In Italia i progetti individuati da EY sono 95 di cui 29 nel settore energetico, 15 nei trasporti, 13 di progetti di uso del suolo e agricoltura, 23 per l’industria e l’economia circolare, 16 nel settore delle costruzioni. Potrebbero creare subito 120mila posti di lavoro.
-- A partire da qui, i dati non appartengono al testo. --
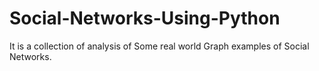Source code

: # Social-Networks-Using-Python
It is a collection of analysis of Some real world Graph examples of Social Networks.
Tra questi, due sono di Enel per un valore totale di 1,8 miliardi di euro: la “3SUN Gigafactory: an Italian sustainable Gigafactory for PV modules” di Enel Green Power e dei suoi partner per la creazione di una fabbrica in Italia che dovrebbe aumentare la produzione di 3SUN di EGP a oltre 3 GW l’anno dagli attuali 200 MW l’anno grazie alla tecnologia a eterogiunzione; il secondo è quello sviluppato in Spagna dalla controllata Endesa per convertire una centrale a carbone con 1.585 MW di solare e 140 MW di eolico, insieme a sistemi di accumulo a batteria per un totale di 160 MW.

Ma ci sono anche i piani da 1,5 miliardi del Comune di Milano per sostituire gli autobus a diesel con nuovi modelli elettrificati e quello da due miliardi per piantare tre milioni di alberi in città entro il 2030; quello di FAAM da 505 milioni per la produzione di una nuova generazione di batterie agli ioni di litio e il riciclo di quelle esaurite attraverso la costruzione di una Gigafactory dalla capacità di 2,5-3 GW orari all’anno; o il progetto di Hydro2Power da 1 milione per creare nuovi sistemi a bassa pressione di immagazzinamento dei idrogeno.

Il potenziale nascosto

I mille progetti selezionati rappresentano solo una frazione di tutti progetti green in fase di sviluppo in Europa. Se tutti ricevessero fondi adeguati, i 12 milioni di lavoratori a tempo pieno che hanno perso il loro posto a causa del Covid-19 potrebbero trovare un’occupazione in attività produttive sostenibili e si creerebbero opportunità per molte altre persone.